Implementation Notes

  • Mirror networking/cloudflare.md structure precisely. Reviewers familiar with PR #169 (where cloudflare.md was written) should find the layout parallel — frontmatter, prereqs, headline, command flow, examples, troubleshooting. Symmetry helps users compare the two providers.
  • The phone-on-cellular smoke (R4) is the load-bearing test. Same-Mac curl proves the tunnel works on the same network egress; only a different ISP proves public reachability. Talk52 Message 14 hit this caveat for Cloudflare; do it correctly here from the start.

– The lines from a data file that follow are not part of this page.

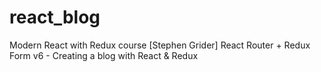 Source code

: # react_blog
Modern React with Redux course [Stephen Grider] React Router + Redux Form v6 - Creating a blog with React &amp; Redux

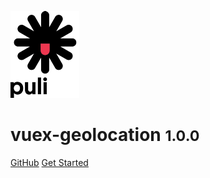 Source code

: ![logo](_media/logo.png)

# vuex-geolocation <small>1.0.0</small>

[GitHub](https://github.com/pulilab/vuex-geolocation)
[Get Started](#vuex-geolocation)
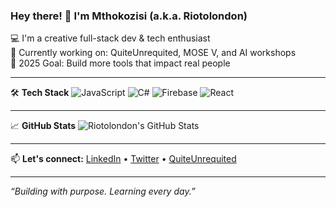 ### Hey there! 👋 I'm Mthokozisi (a.k.a. Riotolondon)

💻 I'm a creative full-stack dev & tech enthusiast  
🚀 Currently working on: QuiteUnrequited, MOSE V, and AI workshops  
🎯 2025 Goal: Build more tools that impact real people

---

🛠️ **Tech Stack**
![JavaScript](https://img.shields.io/badge/-JavaScript-333?style=flat&logo=javascript)
![C#](https://img.shields.io/badge/-CSharp-333?style=flat&logo=csharp)
![Firebase](https://img.shields.io/badge/-Firebase-333?style=flat&logo=firebase)
![React](https://img.shields.io/badge/-React-333?style=flat&logo=react)

---

📈 **GitHub Stats**
![Riotolondon's GitHub Stats](https://github-readme-stats.vercel.app/api?username=Riotolondon&show_icons=true&theme=radical)

---

📫 **Let's connect:**
[LinkedIn](https://linkedin.com/in/YOUR-LINK-HERE) • [Twitter](https://twitter.com/YOUR-TWITTER) • [QuiteUnrequited](https://quiteunrequited.vercel.app)

---

_“Building with purpose. Learning every day.”_
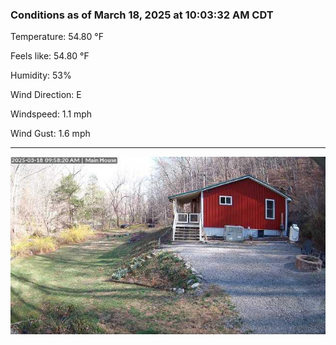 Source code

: ### Conditions as of March 18, 2025 at 10:03:32 AM CDT 

Temperature: 54.80 &deg;F

Feels like: 54.80 &deg;F

Humidity: 53%

Wind Direction: E

Windspeed: 1.1 mph

Wind Gust: 1.6 mph

---

<img src="./images/latest.jpeg"/>

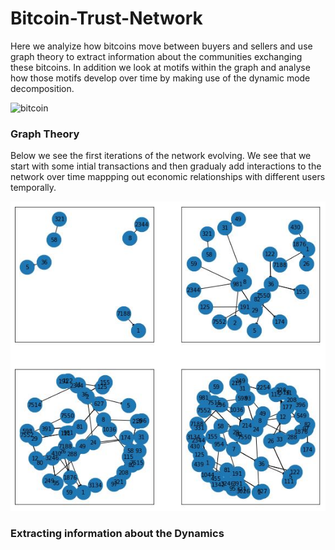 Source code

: # Bitcoin-Trust-Network
Here we analyize how bitcoins move between buyers and sellers and use graph theory to extract information about the communities exchanging these bitcoins. In addition we look at motifs within the graph and analyse how those motifs develop over time by making use of the dynamic mode decomposition. 

<img  src= https://bitcoin.org/img/home/bitcoin-img.svg?1601014243, alt = "bitcoin" width="300" height="300">


### Graph Theory

Below we see the first iterations of the network evolving. We see that we start with some intial transactions and then gradualy add interactions to the network over time mappping out economic relationships with different users temporally. 

<img src= "https://github.com/RCSimpson/Bitcoin-Trust-Network/blob/master/images/graphs.JPG">

### Extracting information about the Dynamics
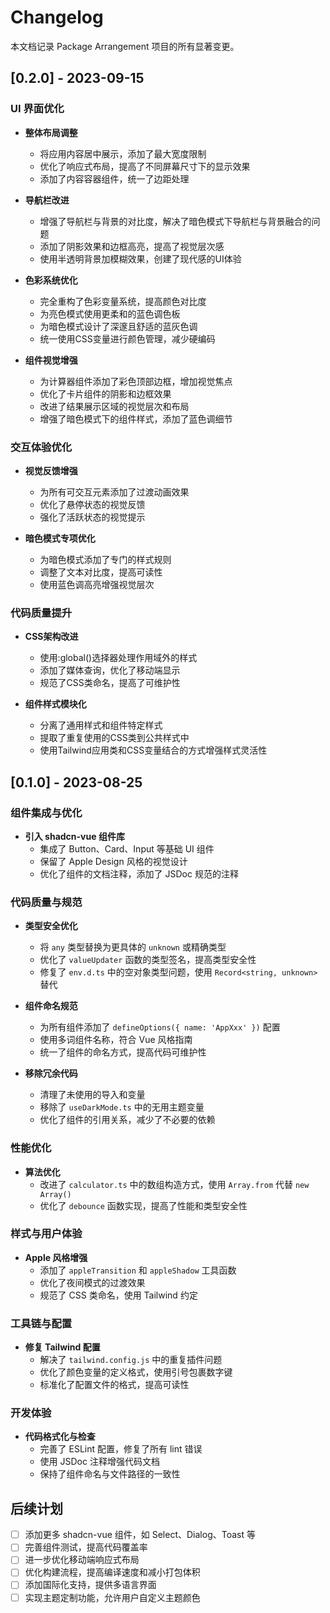 # Changelog

本文档记录 Package Arrangement 项目的所有显著变更。

## [0.2.0] - 2023-09-15

### UI 界面优化

- **整体布局调整**
  - 将应用内容居中展示，添加了最大宽度限制
  - 优化了响应式布局，提高了不同屏幕尺寸下的显示效果
  - 添加了内容容器组件，统一了边距处理

- **导航栏改进**
  - 增强了导航栏与背景的对比度，解决了暗色模式下导航栏与背景融合的问题
  - 添加了阴影效果和边框高亮，提高了视觉层次感
  - 使用半透明背景加模糊效果，创建了现代感的UI体验

- **色彩系统优化**
  - 完全重构了色彩变量系统，提高颜色对比度
  - 为亮色模式使用更柔和的蓝色调色板
  - 为暗色模式设计了深邃且舒适的蓝灰色调
  - 统一使用CSS变量进行颜色管理，减少硬编码

- **组件视觉增强**
  - 为计算器组件添加了彩色顶部边框，增加视觉焦点
  - 优化了卡片组件的阴影和边框效果
  - 改进了结果展示区域的视觉层次和布局
  - 增强了暗色模式下的组件样式，添加了蓝色调细节

### 交互体验优化

- **视觉反馈增强**
  - 为所有可交互元素添加了过渡动画效果
  - 优化了悬停状态的视觉反馈
  - 强化了活跃状态的视觉提示

- **暗色模式专项优化**
  - 为暗色模式添加了专门的样式规则
  - 调整了文本对比度，提高可读性
  - 使用蓝色调高亮增强视觉层次

### 代码质量提升

- **CSS架构改进**
  - 使用:global()选择器处理作用域外的样式
  - 添加了媒体查询，优化了移动端显示
  - 规范了CSS类命名，提高了可维护性

- **组件样式模块化**
  - 分离了通用样式和组件特定样式
  - 提取了重复使用的CSS类到公共样式中
  - 使用Tailwind应用类和CSS变量结合的方式增强样式灵活性

## [0.1.0] - 2023-08-25

### 组件集成与优化

- **引入 shadcn-vue 组件库**
  - 集成了 Button、Card、Input 等基础 UI 组件
  - 保留了 Apple Design 风格的视觉设计
  - 优化了组件的文档注释，添加了 JSDoc 规范的注释

### 代码质量与规范

- **类型安全优化**
  - 将 `any` 类型替换为更具体的 `unknown` 或精确类型
  - 优化了 `valueUpdater` 函数的类型签名，提高类型安全性
  - 修复了 `env.d.ts` 中的空对象类型问题，使用 `Record<string, unknown>` 替代

- **组件命名规范**
  - 为所有组件添加了 `defineOptions({ name: 'AppXxx' })` 配置
  - 使用多词组件名称，符合 Vue 风格指南
  - 统一了组件的命名方式，提高代码可维护性

- **移除冗余代码**
  - 清理了未使用的导入和变量
  - 移除了 `useDarkMode.ts` 中的无用主题变量
  - 优化了组件的引用关系，减少了不必要的依赖

### 性能优化

- **算法优化**
  - 改进了 `calculator.ts` 中的数组构造方式，使用 `Array.from` 代替 `new Array()`
  - 优化了 `debounce` 函数实现，提高了性能和类型安全性

### 样式与用户体验

- **Apple 风格增强**
  - 添加了 `appleTransition` 和 `appleShadow` 工具函数
  - 优化了夜间模式的过渡效果
  - 规范了 CSS 类命名，使用 Tailwind 约定

### 工具链与配置

- **修复 Tailwind 配置**
  - 解决了 `tailwind.config.js` 中的重复插件问题
  - 优化了颜色变量的定义格式，使用引号包裹数字键
  - 标准化了配置文件的格式，提高可读性

### 开发体验

- **代码格式化与检查**
  - 完善了 ESLint 配置，修复了所有 lint 错误
  - 使用 JSDoc 注释增强代码文档
  - 保持了组件命名与文件路径的一致性

## 后续计划

- [ ] 添加更多 shadcn-vue 组件，如 Select、Dialog、Toast 等
- [ ] 完善组件测试，提高代码覆盖率
- [ ] 进一步优化移动端响应式布局
- [ ] 优化构建流程，提高编译速度和减小打包体积
- [ ] 添加国际化支持，提供多语言界面
- [ ] 实现主题定制功能，允许用户自定义主题颜色
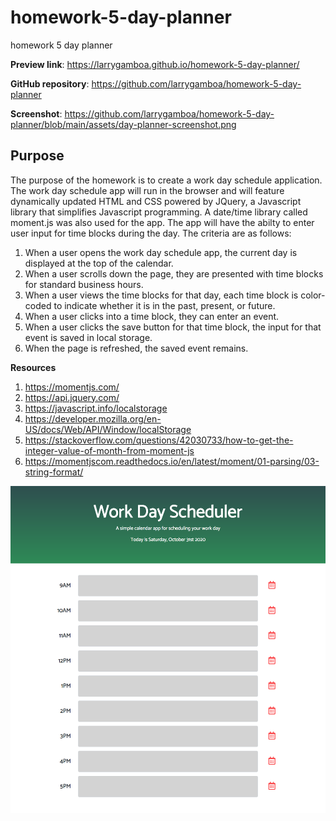 # homework-5-day-planner
homework 5 day planner

**Preview link**: https://larrygamboa.github.io/homework-5-day-planner/

**GitHub repository**: https://github.com/larrygamboa/homework-5-day-planner

**Screenshot**: https://github.com/larrygamboa/homework-5-day-planner/blob/main/assets/day-planner-screenshot.png

## Purpose

The purpose of the homework is to create a work day schedule application. The work day schedule app will run in the browser and will feature dynamically updated HTML and CSS powered by JQuery, a Javascript library that simplifies Javascript programming. A date/time library called moment.js was also used for the app. The app will have the abilty to enter user input for time blocks during the day. The criteria are as follows:

1) When a user opens the work day schedule app, the current day is displayed at the top of the calendar.
2) When a user scrolls down the page, they are presented with time blocks for standard business hours.
3) When a user views the time blocks for that day, each time block is color-coded to indicate whether it is in the past, present, or future.
4) When a user clicks into a time block, they can enter an event.
5) When a user clicks the save button for that time block, the input for that event is saved in local storage.
6) When the page is refreshed, the saved event remains.


**Resources**

1) https://momentjs.com/
2) https://api.jquery.com/
3) https://javascript.info/localstorage
4) https://developer.mozilla.org/en-US/docs/Web/API/Window/localStorage
5) https://stackoverflow.com/questions/42030733/how-to-get-the-integer-value-of-month-from-moment-js
6) https://momentjscom.readthedocs.io/en/latest/moment/01-parsing/03-string-format/


![alt text](https://github.com/larrygamboa/homework-5-day-planner/blob/main/assets/day-planner-screenshot.png)


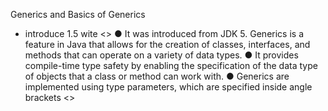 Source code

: Generics and Basics of Generics
- introduce 1.5
wite <>
● It was introduced from JDK 5. Generics is a feature in Java that allows for the creation 
of classes, interfaces, and methods that can operate on a variety of data types. 
● It provides compile-time type safety by enabling the specification of the data type of 
objects that a class or method can work with.
● Generics are implemented using type parameters, which are specified inside angle 
brackets <> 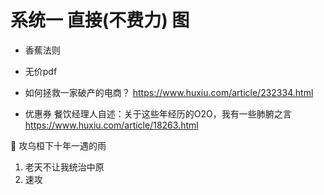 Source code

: # 系统一 直接(不费力) 图
* 香蕉法则
* 无价pdf


* 如何拯救一家破产的电商？ https://www.huxiu.com/article/232334.html

* 优惠券 餐饮经理人自述：关于这些年经历的O2O，我有一些肺腑之言 https://www.huxiu.com/article/18263.html

:high_brightness:
攻乌桓下十年一遇的雨
1. 老天不让我统治中原
2. 速攻
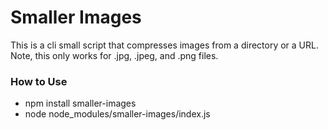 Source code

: # Smaller Images
This is a cli small script that compresses images from a directory or a URL. Note, this only works for .jpg, .jpeg, and .png files.

### How to Use
* npm install smaller-images
* node node_modules/smaller-images/index.js
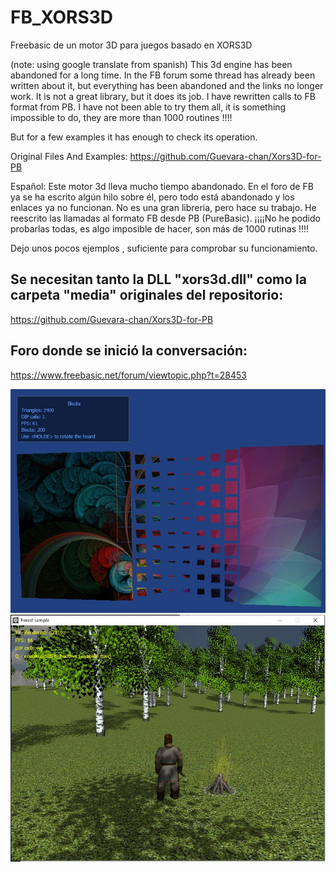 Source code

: # FB_XORS3D
Freebasic de un motor 3D para juegos basado en XORS3D

(note: using google translate from spanish)
This 3d engine has been abandoned for a long time. In the FB forum some thread has already been written about it, but everything has been abandoned and the links no longer work.
It is not a great library, but it does its job. I have rewritten calls to FB format from PB. I have not been able to try them all, it is something impossible to do, they are more than 1000 routines !!!!

But for a few examples it has enough to check its operation.

Original Files And Examples: 
https://github.com/Guevara-chan/Xors3D-for-PB


Español: 
Este motor 3d lleva mucho tiempo abandonado. En el foro de FB ya se ha escrito algún hilo sobre él, pero todo está abandonado y los enlaces ya no funcionan.
No es una gran libreria, pero hace su trabajo. He reescrito las llamadas al formato FB desde PB (PureBasic). ¡¡¡¡No he podido probarlas todas, es algo imposible de hacer, son más de 1000 rutinas !!!!

Dejo unos pocos ejemplos , suficiente para comprobar su funcionamiento.

Se necesitan tanto la DLL "xors3d.dll" como la carpeta "media" originales del repositorio:
--
https://github.com/Guevara-chan/Xors3D-for-PB


Foro donde se inició la conversación:
--
https://www.freebasic.net/forum/viewtopic.php?t=28453

![Imagen imagen1](https://github.com/jepalza/FB_XORS3D/blob/main/xors3d_blocks.jpg)
![Imagen imagen2](https://github.com/jepalza/FB_XORS3D/blob/main/xors3d_forest.jpg)
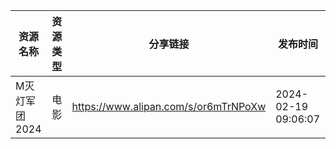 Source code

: | 资源名称      | 资源类型 | 分享链接                                 | 发布时间                |
| --------- | ---- | ------------------------------------ | ------------------- |
| M灭灯军团2024 | 电影   | https://www.alipan.com/s/or6mTrNPoXw | 2024-02-19 09:06:07 |
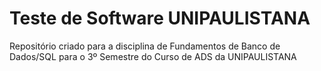 # Teste de Software UNIPAULISTANA
Repositório criado para a disciplina de Fundamentos de Banco de Dados/SQL para o 3º Semestre do Curso de ADS da UNIPAULISTANA

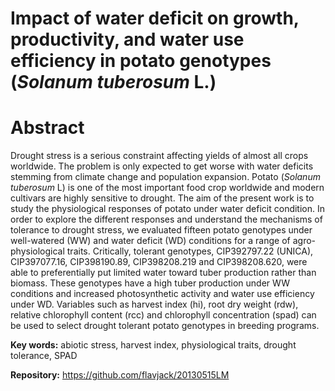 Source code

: # Impact of water deficit on growth, productivity, and water use efficiency in potato genotypes (*Solanum tuberosum* L.)

# Abstract

Drought stress is a serious constraint affecting yields of almost all crops worldwide. The problem is only expected to get worse with water deficits stemming from climate change and population expansion. Potato (*Solanum tuberosum* L) is one of the most important food crop worldwide and modern cultivars are highly sensitive to drought. The aim of the present work is to study the physiological responses of potato under water deficit condition. In order to explore the different responses and understand the mechanisms of tolerance to drought stress, we evaluated fifteen potato genotypes under well-watered (WW) and water deficit (WD) conditions for a range of agro-physiological traits. Critically, tolerant genotypes, CIP392797.22 (UNICA), CIP397077.16, CIP398190.89, CIP398208.219 and CIP398208.620, were able to preferentially put limited water toward tuber production rather than biomass. These genotypes have a high tuber production under WW conditions and increased photosynthetic activity and water use efficiency under WD. Variables such as harvest index (hi), root dry weight (rdw), relative chlorophyll content (rcc) and chlorophyll concentration (spad) can be used to select drought tolerant potato genotypes in breeding programs.

**Key words:** abiotic stress, harvest index, physiological traits, drought tolerance, SPAD

**Repository:** <https://github.com/flavjack/20130515LM> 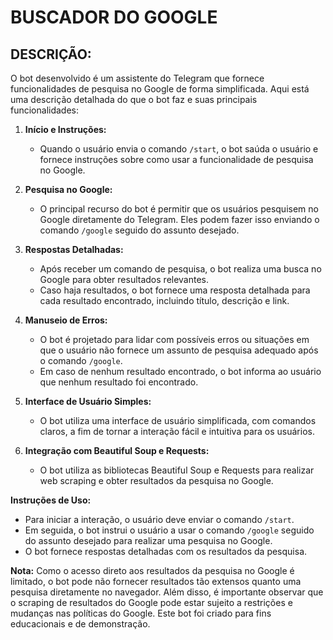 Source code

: # BUSCADOR DO GOOGLE
## DESCRIÇÃO:
O bot desenvolvido é um assistente do Telegram que fornece funcionalidades de pesquisa no Google de forma simplificada. Aqui está uma descrição detalhada do que o bot faz e suas principais funcionalidades:

1. **Início e Instruções:**
   - Quando o usuário envia o comando `/start`, o bot saúda o usuário e fornece instruções sobre como usar a funcionalidade de pesquisa no Google.

2. **Pesquisa no Google:**
   - O principal recurso do bot é permitir que os usuários pesquisem no Google diretamente do Telegram. Eles podem fazer isso enviando o comando `/google` seguido do assunto desejado.

3. **Respostas Detalhadas:**
   - Após receber um comando de pesquisa, o bot realiza uma busca no Google para obter resultados relevantes.
   - Caso haja resultados, o bot fornece uma resposta detalhada para cada resultado encontrado, incluindo título, descrição e link.

4. **Manuseio de Erros:**
   - O bot é projetado para lidar com possíveis erros ou situações em que o usuário não fornece um assunto de pesquisa adequado após o comando `/google`.
   - Em caso de nenhum resultado encontrado, o bot informa ao usuário que nenhum resultado foi encontrado.

5. **Interface de Usuário Simples:**
   - O bot utiliza uma interface de usuário simplificada, com comandos claros, a fim de tornar a interação fácil e intuitiva para os usuários.

6. **Integração com Beautiful Soup e Requests:**
   - O bot utiliza as bibliotecas Beautiful Soup e Requests para realizar web scraping e obter resultados da pesquisa no Google.

**Instruções de Uso:**
- Para iniciar a interação, o usuário deve enviar o comando `/start`.
- Em seguida, o bot instrui o usuário a usar o comando `/google` seguido do assunto desejado para realizar uma pesquisa no Google.
- O bot fornece respostas detalhadas com os resultados da pesquisa.

**Nota:** Como o acesso direto aos resultados da pesquisa no Google é limitado, o bot pode não fornecer resultados tão extensos quanto uma pesquisa diretamente no navegador. Além disso, é importante observar que o scraping de resultados do Google pode estar sujeito a restrições e mudanças nas políticas do Google. Este bot foi criado para fins educacionais e de demonstração.
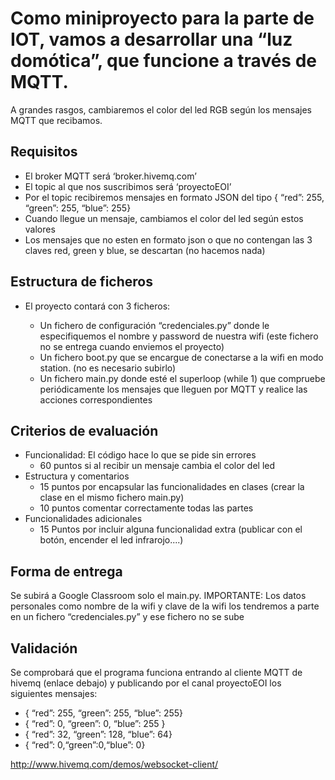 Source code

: # Como miniproyecto para la parte de IOT, vamos a desarrollar una “luz domótica”, que funcione a través de MQTT.

A grandes rasgos, cambiaremos el color del led RGB según los mensajes MQTT que recibamos.

## Requisitos
- El broker MQTT será ‘broker.hivemq.com’
- El topic al que nos suscribimos será ‘proyectoEOI’
- Por el topic recibiremos mensajes en formato JSON del tipo { “red”: 255, “green”: 255, “blue”: 255}
- Cuando llegue un mensaje, cambiamos el color del led según estos valores
- Los mensajes que no esten en formato json o que no contengan las 3 claves red, green y blue, se descartan (no hacemos nada)


## Estructura de ficheros
- El proyecto contará con 3 ficheros:

    * Un fichero de configuración “credenciales.py” donde le especifiquemos el nombre y password de nuestra wifi (este fichero no se entrega cuando enviemos el proyecto)
    * Un fichero boot.py que se encargue de conectarse a la wifi en modo station. (no es necesario subirlo)
    * Un fichero main.py donde esté el superloop (while 1) que compruebe periódicamente los mensajes que lleguen por MQTT y realice las acciones correspondientes


## Criterios de evaluación
- Funcionalidad: El código hace lo que se pide sin errores
    * 60 puntos si al recibir un mensaje cambia el color del led
- Estructura y comentarios
    * 15 puntos por encapsular las funcionalidades en clases (crear la clase en el mismo fichero main.py)
    * 10 puntos comentar correctamente todas las partes
- Funcionalidades adicionales
    * 15 Puntos por incluir alguna funcionalidad extra (publicar con el botón, encender el led infrarojo....)

## Forma de entrega
Se subirá a Google Classroom solo el main.py. IMPORTANTE: Los datos personales como nombre de la wifi y clave de la wifi los tendremos a parte en un fichero “credenciales.py” y ese fichero no se sube

## Validación
Se comprobará que el programa funciona entrando al cliente MQTT de
hivemq (enlace debajo) y publicando por el canal
proyectoEOI  los siguientes mensajes:

- { “red”: 255, “green”: 255, “blue”: 255}
- { “red”: 0, “green”: 0, “blue”: 255  }
- { “red”: 32, “green”:    128, “blue”: 64}
- { “red”: 0,“green”:0,“blue”: 0}

http://www.hivemq.com/demos/websocket-client/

  • The Traefik-bypass sanity check (4.3) is the security-consequence verification. Decision 10's text ("services that are auth-protected on whoami.localhost are not auth-protected on whoami-terje.dog-pence.ts.net") only matters if it's empirically true. If for some reason Authentik does see the request on the Tailscale path, that's an investigation-overturning finding and the docs need rewriting.
  • Sanitize identifiers in the docs. Per the talk50 round's lesson: no real subscription IDs, no real tokens, no real OAuth secrets. dog-pence.ts.net is OK as the example tailnet name (user has authorized it).
  • Per-platform manifest overrides (AKS-specific Tailscale operator config) are explicitly out of scope — same scope rule as the Cloudflare port. AKS verification is a follow-up round, not part of this initiative.